=== Information supplied ===
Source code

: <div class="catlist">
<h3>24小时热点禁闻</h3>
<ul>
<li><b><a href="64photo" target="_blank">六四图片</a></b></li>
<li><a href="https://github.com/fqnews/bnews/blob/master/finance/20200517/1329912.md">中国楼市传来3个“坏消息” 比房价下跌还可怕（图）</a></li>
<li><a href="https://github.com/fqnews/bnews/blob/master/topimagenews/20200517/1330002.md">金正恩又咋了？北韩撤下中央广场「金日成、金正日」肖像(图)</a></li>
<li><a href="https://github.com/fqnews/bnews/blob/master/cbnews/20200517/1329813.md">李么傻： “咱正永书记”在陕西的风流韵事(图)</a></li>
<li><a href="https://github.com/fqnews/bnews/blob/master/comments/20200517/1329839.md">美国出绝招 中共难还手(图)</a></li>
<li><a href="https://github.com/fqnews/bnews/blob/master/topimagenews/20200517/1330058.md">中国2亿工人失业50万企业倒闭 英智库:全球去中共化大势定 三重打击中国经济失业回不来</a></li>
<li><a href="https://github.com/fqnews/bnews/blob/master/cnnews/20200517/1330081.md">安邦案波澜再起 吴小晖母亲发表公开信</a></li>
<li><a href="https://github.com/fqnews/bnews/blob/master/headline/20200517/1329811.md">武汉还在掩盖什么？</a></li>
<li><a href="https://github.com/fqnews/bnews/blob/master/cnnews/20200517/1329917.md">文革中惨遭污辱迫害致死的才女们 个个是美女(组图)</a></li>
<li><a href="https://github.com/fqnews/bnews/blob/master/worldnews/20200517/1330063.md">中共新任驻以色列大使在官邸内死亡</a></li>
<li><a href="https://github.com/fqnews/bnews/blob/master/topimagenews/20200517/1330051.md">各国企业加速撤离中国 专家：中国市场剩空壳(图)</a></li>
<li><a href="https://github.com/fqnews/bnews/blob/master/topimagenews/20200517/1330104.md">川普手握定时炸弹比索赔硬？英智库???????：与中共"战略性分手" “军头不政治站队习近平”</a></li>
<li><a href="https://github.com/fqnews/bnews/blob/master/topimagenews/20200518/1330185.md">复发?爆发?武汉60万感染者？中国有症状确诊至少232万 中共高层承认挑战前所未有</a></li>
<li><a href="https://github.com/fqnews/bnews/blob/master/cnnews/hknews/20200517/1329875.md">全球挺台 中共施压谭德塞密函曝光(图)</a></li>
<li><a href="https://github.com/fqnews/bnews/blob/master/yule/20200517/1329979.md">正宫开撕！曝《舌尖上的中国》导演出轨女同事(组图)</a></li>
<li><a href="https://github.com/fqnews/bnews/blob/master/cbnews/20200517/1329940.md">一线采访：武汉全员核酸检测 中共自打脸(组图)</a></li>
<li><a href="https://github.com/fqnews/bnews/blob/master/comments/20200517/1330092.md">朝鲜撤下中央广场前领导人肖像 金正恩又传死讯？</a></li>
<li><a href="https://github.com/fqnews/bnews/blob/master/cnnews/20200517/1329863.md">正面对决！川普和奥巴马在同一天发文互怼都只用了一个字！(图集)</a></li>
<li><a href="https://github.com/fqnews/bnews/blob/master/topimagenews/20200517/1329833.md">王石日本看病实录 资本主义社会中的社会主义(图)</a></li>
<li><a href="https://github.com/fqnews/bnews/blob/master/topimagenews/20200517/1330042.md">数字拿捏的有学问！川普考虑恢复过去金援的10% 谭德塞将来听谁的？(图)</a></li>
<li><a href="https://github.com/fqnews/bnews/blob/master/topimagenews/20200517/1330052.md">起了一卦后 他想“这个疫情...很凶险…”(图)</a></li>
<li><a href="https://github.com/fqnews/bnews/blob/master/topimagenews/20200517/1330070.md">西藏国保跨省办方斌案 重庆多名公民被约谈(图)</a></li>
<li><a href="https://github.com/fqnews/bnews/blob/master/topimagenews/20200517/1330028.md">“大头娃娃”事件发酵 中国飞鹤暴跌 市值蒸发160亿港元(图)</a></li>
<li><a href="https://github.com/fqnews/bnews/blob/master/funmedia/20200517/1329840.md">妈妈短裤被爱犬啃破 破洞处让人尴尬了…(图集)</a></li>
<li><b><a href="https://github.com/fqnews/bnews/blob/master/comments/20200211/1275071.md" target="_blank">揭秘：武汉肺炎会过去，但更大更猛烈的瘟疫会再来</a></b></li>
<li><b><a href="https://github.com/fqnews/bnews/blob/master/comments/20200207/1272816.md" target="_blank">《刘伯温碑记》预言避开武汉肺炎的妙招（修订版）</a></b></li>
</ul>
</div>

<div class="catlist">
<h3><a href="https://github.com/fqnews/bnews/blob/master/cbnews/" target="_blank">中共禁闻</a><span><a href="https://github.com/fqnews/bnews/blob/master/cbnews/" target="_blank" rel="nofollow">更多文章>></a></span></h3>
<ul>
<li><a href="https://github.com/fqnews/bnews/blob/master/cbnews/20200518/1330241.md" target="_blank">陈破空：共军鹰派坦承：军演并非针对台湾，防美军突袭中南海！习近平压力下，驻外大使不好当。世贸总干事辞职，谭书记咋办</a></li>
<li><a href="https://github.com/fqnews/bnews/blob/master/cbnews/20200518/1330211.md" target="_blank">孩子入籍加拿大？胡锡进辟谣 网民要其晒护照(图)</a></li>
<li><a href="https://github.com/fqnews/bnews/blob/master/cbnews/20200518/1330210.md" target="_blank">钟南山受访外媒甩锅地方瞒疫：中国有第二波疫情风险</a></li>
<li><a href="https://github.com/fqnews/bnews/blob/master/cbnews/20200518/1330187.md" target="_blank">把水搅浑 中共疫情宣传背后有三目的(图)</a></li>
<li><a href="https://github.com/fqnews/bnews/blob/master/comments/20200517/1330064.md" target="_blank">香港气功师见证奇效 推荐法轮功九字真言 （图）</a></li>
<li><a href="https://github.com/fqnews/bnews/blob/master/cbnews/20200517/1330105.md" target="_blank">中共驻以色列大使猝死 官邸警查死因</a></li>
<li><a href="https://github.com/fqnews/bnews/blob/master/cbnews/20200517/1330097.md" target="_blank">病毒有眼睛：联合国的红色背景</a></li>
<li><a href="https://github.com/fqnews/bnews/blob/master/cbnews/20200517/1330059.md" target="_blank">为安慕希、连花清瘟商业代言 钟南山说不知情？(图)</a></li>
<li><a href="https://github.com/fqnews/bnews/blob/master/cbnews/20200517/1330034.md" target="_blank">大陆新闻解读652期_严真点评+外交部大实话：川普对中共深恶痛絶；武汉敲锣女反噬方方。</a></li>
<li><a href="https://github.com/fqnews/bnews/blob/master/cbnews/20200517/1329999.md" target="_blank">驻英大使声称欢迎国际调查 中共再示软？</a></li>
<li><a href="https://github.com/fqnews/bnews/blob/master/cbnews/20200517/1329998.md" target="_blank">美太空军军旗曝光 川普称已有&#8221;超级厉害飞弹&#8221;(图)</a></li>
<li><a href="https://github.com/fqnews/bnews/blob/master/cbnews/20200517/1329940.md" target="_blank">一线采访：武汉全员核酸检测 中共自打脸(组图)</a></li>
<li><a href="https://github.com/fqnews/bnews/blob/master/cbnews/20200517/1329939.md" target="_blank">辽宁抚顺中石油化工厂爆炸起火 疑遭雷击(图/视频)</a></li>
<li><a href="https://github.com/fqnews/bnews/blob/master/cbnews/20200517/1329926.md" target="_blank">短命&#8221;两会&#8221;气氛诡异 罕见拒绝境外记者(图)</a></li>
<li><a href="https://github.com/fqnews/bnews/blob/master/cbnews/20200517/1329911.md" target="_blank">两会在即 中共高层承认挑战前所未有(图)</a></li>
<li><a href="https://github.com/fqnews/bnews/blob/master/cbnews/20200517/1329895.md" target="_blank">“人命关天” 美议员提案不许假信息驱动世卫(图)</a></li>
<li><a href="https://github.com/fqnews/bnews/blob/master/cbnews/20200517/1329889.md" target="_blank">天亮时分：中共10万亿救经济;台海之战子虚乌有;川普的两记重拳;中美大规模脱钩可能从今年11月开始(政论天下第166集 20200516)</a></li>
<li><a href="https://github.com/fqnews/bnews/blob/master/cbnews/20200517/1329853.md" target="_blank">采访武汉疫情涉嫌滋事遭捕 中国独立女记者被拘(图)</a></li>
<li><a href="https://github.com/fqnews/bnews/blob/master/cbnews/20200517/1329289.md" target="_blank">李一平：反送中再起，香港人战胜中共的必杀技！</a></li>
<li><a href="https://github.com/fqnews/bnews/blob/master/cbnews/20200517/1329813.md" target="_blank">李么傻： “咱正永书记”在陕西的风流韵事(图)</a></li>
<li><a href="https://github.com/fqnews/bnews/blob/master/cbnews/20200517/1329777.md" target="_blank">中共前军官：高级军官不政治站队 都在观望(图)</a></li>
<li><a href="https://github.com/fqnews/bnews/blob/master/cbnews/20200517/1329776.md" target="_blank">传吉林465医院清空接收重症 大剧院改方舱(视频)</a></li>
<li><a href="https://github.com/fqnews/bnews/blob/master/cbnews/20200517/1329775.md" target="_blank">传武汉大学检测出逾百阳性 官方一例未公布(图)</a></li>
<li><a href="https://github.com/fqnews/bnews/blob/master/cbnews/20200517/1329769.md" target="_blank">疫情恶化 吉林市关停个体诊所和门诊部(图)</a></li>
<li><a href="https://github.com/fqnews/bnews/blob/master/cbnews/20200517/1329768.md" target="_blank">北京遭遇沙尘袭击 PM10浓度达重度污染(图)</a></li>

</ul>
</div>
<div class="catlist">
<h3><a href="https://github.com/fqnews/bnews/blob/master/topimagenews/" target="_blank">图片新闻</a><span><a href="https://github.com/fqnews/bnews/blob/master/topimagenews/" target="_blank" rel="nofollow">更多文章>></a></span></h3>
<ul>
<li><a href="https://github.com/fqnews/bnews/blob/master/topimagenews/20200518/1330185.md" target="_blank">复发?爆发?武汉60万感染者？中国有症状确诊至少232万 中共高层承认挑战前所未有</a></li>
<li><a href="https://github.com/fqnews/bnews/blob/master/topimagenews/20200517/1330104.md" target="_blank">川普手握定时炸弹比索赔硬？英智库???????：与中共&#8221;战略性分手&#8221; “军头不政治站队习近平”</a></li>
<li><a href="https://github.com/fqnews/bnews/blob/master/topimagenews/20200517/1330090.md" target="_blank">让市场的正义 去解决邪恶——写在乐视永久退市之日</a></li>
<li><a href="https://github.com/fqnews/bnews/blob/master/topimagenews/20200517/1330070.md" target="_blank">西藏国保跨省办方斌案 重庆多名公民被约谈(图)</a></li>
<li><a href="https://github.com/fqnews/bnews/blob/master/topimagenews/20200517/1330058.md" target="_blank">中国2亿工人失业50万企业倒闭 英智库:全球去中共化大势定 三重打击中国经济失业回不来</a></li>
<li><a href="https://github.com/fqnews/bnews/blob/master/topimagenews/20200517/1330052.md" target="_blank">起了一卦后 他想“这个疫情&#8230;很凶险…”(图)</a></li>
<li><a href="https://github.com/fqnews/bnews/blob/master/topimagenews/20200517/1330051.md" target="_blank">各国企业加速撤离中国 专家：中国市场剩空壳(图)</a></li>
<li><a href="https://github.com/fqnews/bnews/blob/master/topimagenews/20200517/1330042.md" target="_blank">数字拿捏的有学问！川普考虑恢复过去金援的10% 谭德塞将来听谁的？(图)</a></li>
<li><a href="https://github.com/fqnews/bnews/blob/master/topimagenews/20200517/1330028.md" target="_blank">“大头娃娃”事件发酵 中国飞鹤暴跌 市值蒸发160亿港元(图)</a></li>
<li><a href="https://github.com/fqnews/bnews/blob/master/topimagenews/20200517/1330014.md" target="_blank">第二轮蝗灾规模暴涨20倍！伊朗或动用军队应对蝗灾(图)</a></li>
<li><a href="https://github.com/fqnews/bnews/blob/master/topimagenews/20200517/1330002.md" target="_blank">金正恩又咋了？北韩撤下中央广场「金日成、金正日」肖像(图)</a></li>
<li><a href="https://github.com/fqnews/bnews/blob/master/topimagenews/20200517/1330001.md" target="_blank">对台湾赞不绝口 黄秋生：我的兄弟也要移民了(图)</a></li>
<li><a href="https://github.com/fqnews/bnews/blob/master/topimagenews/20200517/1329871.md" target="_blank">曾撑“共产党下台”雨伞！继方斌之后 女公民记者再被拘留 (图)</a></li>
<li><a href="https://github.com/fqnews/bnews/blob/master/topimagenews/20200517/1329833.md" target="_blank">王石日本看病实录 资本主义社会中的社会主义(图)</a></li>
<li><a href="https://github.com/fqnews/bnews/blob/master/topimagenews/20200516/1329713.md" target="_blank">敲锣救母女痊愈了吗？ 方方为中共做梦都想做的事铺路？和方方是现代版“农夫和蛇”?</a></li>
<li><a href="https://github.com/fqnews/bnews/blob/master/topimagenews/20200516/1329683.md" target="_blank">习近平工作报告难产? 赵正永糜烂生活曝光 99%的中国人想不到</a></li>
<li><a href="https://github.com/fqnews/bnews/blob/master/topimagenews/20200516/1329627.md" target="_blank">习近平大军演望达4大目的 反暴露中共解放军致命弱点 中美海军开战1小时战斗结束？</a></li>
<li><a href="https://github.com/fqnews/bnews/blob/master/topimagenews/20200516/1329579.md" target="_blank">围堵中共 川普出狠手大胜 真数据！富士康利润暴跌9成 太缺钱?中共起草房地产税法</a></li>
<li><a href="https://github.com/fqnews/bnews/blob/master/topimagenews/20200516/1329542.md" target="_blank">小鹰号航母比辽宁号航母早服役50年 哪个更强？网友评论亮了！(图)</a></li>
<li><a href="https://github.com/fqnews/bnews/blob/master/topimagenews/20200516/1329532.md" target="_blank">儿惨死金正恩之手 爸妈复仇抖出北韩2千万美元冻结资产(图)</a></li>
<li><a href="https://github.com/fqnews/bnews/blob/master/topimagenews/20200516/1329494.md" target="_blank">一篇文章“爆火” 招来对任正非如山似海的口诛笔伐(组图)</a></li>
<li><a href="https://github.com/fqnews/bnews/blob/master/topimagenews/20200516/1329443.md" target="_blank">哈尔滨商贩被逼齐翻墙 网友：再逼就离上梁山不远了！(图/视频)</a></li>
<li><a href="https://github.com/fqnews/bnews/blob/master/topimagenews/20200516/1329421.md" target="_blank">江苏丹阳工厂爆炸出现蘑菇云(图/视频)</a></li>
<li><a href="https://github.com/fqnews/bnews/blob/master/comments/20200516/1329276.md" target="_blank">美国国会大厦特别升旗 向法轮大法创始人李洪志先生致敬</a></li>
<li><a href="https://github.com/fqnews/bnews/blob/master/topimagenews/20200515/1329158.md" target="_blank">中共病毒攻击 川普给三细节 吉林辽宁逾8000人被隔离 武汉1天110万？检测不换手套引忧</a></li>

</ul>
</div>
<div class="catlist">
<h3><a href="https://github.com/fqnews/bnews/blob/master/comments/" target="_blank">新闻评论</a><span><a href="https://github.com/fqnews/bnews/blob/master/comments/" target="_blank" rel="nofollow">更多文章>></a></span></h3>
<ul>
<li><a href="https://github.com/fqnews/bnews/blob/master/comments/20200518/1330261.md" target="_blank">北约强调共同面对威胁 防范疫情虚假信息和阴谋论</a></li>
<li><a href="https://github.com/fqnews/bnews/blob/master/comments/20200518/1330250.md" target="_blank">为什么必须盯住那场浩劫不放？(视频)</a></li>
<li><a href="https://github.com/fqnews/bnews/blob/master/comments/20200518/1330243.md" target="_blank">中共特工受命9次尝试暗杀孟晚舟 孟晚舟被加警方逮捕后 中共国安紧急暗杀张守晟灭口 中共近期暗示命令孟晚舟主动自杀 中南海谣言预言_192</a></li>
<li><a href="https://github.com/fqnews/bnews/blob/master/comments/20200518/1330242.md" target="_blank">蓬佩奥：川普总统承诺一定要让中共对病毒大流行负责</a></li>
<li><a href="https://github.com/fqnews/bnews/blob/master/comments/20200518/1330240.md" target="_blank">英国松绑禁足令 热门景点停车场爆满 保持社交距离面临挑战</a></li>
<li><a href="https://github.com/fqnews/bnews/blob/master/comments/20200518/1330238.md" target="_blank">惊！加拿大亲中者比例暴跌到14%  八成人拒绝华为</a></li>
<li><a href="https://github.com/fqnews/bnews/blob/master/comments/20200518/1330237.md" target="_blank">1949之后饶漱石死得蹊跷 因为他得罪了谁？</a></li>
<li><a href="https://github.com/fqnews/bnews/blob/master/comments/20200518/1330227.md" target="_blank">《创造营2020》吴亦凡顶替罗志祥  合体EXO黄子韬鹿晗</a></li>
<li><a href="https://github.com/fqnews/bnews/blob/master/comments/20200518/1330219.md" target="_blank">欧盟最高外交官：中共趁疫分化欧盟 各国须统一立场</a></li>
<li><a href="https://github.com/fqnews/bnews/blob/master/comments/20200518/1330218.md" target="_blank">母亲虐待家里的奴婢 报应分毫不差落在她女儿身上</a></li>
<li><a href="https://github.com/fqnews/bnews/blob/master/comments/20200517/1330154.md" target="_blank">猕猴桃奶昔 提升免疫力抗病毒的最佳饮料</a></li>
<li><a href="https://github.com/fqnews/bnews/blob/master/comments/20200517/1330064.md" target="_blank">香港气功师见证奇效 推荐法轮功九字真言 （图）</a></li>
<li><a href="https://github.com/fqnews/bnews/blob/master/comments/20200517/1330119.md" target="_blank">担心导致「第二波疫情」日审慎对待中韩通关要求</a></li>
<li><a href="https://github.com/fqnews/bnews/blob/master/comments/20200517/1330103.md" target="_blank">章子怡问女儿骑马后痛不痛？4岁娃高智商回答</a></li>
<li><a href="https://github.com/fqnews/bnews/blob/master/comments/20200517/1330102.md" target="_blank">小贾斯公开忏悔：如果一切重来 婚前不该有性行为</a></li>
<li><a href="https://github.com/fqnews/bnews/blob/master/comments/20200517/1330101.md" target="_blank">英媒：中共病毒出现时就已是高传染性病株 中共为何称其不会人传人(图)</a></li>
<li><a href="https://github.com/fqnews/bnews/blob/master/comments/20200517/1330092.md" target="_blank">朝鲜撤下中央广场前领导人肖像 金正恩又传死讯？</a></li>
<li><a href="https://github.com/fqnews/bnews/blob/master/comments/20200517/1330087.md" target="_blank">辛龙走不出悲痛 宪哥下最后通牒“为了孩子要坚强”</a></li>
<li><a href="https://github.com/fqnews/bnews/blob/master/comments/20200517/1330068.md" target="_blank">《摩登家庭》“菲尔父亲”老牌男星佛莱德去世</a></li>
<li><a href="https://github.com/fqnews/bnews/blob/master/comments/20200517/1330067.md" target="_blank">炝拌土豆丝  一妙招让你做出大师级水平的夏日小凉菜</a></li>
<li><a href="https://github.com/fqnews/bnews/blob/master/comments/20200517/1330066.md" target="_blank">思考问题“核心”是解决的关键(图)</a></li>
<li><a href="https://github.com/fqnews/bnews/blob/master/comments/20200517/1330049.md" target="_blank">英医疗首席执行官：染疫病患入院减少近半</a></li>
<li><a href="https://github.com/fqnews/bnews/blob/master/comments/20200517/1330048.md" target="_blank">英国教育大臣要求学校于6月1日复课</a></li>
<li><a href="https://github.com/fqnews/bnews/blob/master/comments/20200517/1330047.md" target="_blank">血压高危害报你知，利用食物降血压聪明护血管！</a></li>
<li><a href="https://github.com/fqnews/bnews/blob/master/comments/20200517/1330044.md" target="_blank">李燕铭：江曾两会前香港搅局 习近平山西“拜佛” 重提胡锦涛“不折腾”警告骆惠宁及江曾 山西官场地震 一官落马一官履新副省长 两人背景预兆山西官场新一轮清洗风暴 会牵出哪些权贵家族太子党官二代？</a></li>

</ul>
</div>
===
▶ _Problem requirements_: Search the records for lines holding the word "战略性分手", then copy each line you find.

▶ _Output below_:
<li><a href="https://github.com/fqnews/bnews/blob/master/topimagenews/20200517/1330104.md">川普手握定时炸弹比索赔硬？英智库???????：与中共"战略性分手" “军头不政治站队习近平”</a></li>
<li><a href="https://github.com/fqnews/bnews/blob/master/topimagenews/20200517/1330104.md" target="_blank">川普手握定时炸弹比索赔硬？英智库???????：与中共&#8221;战略性分手&#8221; “军头不政治站队习近平”</a></li>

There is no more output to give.